In the last sessions of parliament, an act was passed for blocking up the harbor of Boston; another, empowering the governor of the Massachusetts Bay to send persons indicted for murder in that province to another colony, or even to Great Britain, for trial, whereby such offenders may escape legal punishment; a third, for altering the chartered constitution of government in that province; and a fourth, for extending the limits of Quebec, abolishing the English and restoring the French laws, whereby great numbers of British freemen are subjected to the latter, and establishing an absolute government, and the Roman Catholic religion, throughout those vast regions that border on the westerly and northerly boundaries of the free Protestant English settlements; and a fifth, for the better providing suitable quarters for officers and soldiers in his Majesty's service in North America.

To a sovereign who "glories in the name of Briton" the bare recital of these acts must, we presume, justify the loyal subjects, who fly to the foot of his throne, and implore his clemency for protection against them.

From this destructive system of colony administration, adopted since the conclusion of the last war, have flowed those distresses, dangers, fears, and jealousies, that overwhelm your Majesty's dutiful colonists with affliction; and we defy our most subtle and inveterate enemies, to trace the unhappy differences between Great Britain and these colonies, from an earlier period, or from other causes than we have assigned.

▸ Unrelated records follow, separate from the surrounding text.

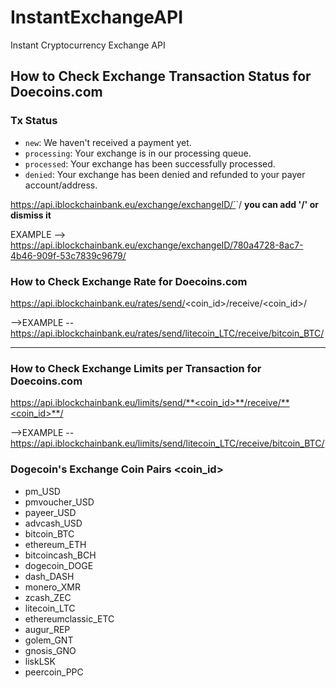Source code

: # InstantExchangeAPI
Instant Cryptocurrency Exchange API

## How to Check Exchange Transaction Status for Doecoins.com

### Tx Status
* `new`: We haven't received a payment yet.
* `processing`: Your exchange is in our processing queue.
* `processed`: Your exchange has been successfully processed.
* `denied`: Your exchange has been denied and refunded to your payer account/address.

https://api.iblockchainbank.eu/exchange/exchangeID/`<exchangeID>`/          **you can add '/' or dismiss it**


EXAMPLE --> https://api.iblockchainbank.eu/exchange/exchangeID/780a4728-8ac7-4b46-909f-53c7839c9679/



### How to Check Exchange Rate for Doecoins.com

https://api.iblockchainbank.eu/rates/send/<coin_id>/receive/<coin_id>/

-->EXAMPLE -- https://api.iblockchainbank.eu/rates/send/litecoin_LTC/receive/bitcoin_BTC/

--------------------------------------------------------------------------------------------------------------------------------------

### How to Check Exchange Limits per Transaction for Doecoins.com

https://api.iblockchainbank.eu/limits/send/**<coin_id>**/receive/**<coin_id>**/

-->EXAMPLE -- https://api.iblockchainbank.eu/limits/send/litecoin_LTC/receive/bitcoin_BTC/

### Dogecoin's Exchange Coin Pairs <coin_id>

* pm_USD
* pmvoucher_USD
* payeer_USD
* advcash_USD
* bitcoin_BTC
* ethereum_ETH
* bitcoincash_BCH
* dogecoin_DOGE
* dash_DASH
* monero_XMR
* zcash_ZEC
* litecoin_LTC
* ethereumclassic_ETC
* augur_REP
* golem_GNT
* gnosis_GNO
* liskLSK
* peercoin_PPC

Had they proceeded on our part from a restless levity of

temper, unjust impulses of ambition, or artful suggestions of seditious persons, we should merit the opprobrious terms frequently bestowed upon us, by those we revere. But so far from promoting innovations, we have only opposed them; and can be charged with no offence, unless it be one, to receive injuries and be sensible of them.

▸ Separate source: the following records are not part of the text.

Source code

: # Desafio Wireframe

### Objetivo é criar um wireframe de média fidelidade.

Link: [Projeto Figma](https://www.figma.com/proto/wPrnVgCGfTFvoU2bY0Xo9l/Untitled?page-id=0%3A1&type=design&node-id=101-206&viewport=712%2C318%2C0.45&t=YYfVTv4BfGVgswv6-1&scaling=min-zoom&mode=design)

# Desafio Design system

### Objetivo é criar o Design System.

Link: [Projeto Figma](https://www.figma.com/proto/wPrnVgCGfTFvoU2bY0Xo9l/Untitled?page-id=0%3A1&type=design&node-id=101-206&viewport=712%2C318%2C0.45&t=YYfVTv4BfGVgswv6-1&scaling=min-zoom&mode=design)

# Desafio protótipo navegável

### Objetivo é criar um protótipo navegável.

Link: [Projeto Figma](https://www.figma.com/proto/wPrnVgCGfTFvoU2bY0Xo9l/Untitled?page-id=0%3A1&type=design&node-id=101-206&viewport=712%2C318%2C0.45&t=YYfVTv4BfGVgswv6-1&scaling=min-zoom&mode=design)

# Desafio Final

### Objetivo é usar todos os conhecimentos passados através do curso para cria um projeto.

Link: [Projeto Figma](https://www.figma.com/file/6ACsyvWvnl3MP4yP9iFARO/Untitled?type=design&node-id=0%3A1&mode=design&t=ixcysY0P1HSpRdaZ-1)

Had our Creator been pleased to give us existence in a land of slavery, the sense of our condition might have been mitigated by ignorance and habit. But thanks be to His adorable goodness, we were born the heirs of freedom, and ever enjoyed our right under the auspices of your royal ancestors, whose family was seated on the British throne, to rescue and secure a pious and gallant nation from the popery and despotism of a superstitious and inexorable tyrant. Your Majesty, we are confident, justly rejoices that your title to the crown is thus founded on the title of your people to liberty; and therefore we doubt not but your royal wisdom must approve the sensibility, that teaches your subjects anxiously to guard the blessing they received from divine Providence, and thereby to prove the performance of that compact, which elevated the illustrious house of Brunswick to the imperial dignity it now possesses.

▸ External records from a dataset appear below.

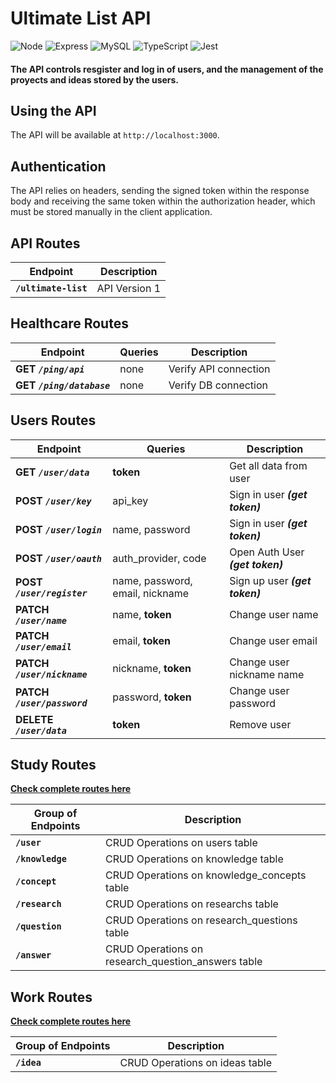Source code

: # Ultimate List API
![Node](https://img.shields.io/badge/Node.js-43853D?style=for-the-badge&logo=node.js&logoColor=white) ![Express](https://img.shields.io/badge/Express.js-404D59?style=for-the-badge) ![MySQL](https://img.shields.io/badge/MySQL-005C84?style=for-the-badge&logo=mysql&logoColor=white) ![TypeScript](https://img.shields.io/badge/TypeScript-007ACC?style=for-the-badge&logo=typescript&logoColor=white) ![Jest](https://img.shields.io/badge/Jest-323330?style=for-the-badge&logo=Jest&logoColor=white) 

#### **The API controls resgister and log in of users, and the management of the proyects and ideas stored by the users.**

## Using the API

The API will be available at `http://localhost:3000`.

## Authentication

The API relies on headers, sending the signed token within the response body and receiving the same token within the authorization header, which must be stored manually in the client application.

## API Routes

| Endpoint  | Description | 
| ------ | ------ |
| **`/ultimate-list`** | API Version 1 |

## Healthcare Routes

| Endpoint | Queries | Description | 
| ------ | ------ | ------ |
| **GET ***`/ping/api`***** | none | Verify API connection |
| **GET ***`/ping/database`***** | none | Verify DB connection |

## Users Routes

| Endpoint | Queries | Description | 
| ------ | ------ | ------ |
| **GET ***`/user/data`***** | **token** | Get all data from user |
| **POST ***`/user/key`***** | api_key | Sign in user ***(get token)*** |
| **POST ***`/user/login`***** | name, password | Sign in user ***(get token)*** |
| **POST ***`/user/oauth`***** | auth_provider, code | Open Auth User ***(get token)*** |
| **POST ***`/user/register`***** | name, password, email, nickname | Sign up user  ***(get token)***  |
| **PATCH ***`/user/name`***** | name, **token** | Change user name |
| **PATCH ***`/user/email`***** | email, **token** | Change user email |
| **PATCH ***`/user/nickname`***** | nickname, **token** | Change user nickname name |
| **PATCH ***`/user/password`***** | password, **token** | Change user password |
| **DELETE ***`/user/data`***** | **token** | Remove user |

## Study Routes

**[Check complete routes here](https://github.com/austinbrage/ultimate-list-api/blob/main/docs/study-tables/README.md)**

| Group of Endpoints | Description | 
| ------ | ------ |
| **`/user`** | CRUD Operations on users table |
| **`/knowledge`** | CRUD Operations on knowledge table |
| **`/concept`** | CRUD Operations on knowledge_concepts table |
| **`/research`** | CRUD Operations on researchs table |
| **`/question`** | CRUD Operations on research_questions table |
| **`/answer`** | CRUD Operations on research_question_answers table |

## Work Routes

**[Check complete routes here](https://github.com/austinbrage/ultimate-list-api/blob/main/docs/work-tables/README.md)**

| Group of Endpoints | Description | 
| ------ | ------ |
| **`/idea`** | CRUD Operations on ideas table |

The apprehension of being degraded into a state of servitude from the pre-eminent rank of English freemen, while our minds retain the strongest love of liberty, and clearly foresee the miseries preparing for us and our posterity, excites emotions in our breasts which, though we cannot describe, we should not wish to conceal. Feeling as men, and thinking as subjects, in the manner we do, silence would be disloyalty. By giving this faithful information, we do all in our power to promote the great objects of your royal cares, the tranquillity of your government, and the welfare of your people.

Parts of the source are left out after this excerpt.